* Instructions for the task
From the entries below, output the line with "Music publishing manager" and each following line up to and including the line with "tracking + stats", exactly as written.
════════════════
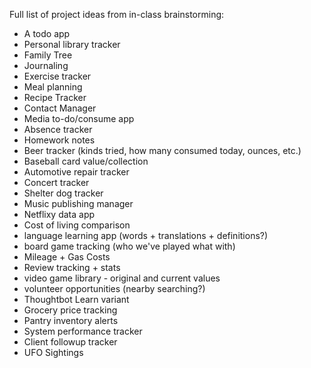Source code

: Full list of project ideas from in-class brainstorming:

  * A todo app
  * Personal library tracker
  * Family Tree
  * Journaling
  * Exercise tracker
  * Meal planning
  * Recipe Tracker
  * Contact Manager
  * Media to-do/consume app
  * Absence tracker
  * Homework notes
  * Beer tracker (kinds tried, how many consumed today, ounces, etc.)
  * Baseball card value/collection
  * Automotive repair tracker
  * Concert tracker
  * Shelter dog tracker
  * Music publishing manager
  * Netflixy data app
  * Cost of living comparison
  * language learning app (words + translations + definitions?)
  * board game tracking (who we've played what with)
  * Mileage + Gas Costs
  * Review tracking + stats
  * video game library - original and current values
  * volunteer opportunities (nearby searching?)
  * Thoughtbot Learn variant
  * Grocery price tracking
  * Pantry inventory alerts
  * System performance tracker
  * Client followup tracker
  * UFO Sightings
════════════════
* Solution to this exercise
  * Music publishing manager
  * Netflixy data app
  * Cost of living comparison
  * language learning app (words + translations + definitions?)
  * board game tracking (who we've played what with)
  * Mileage + Gas Costs
  * Review tracking + stats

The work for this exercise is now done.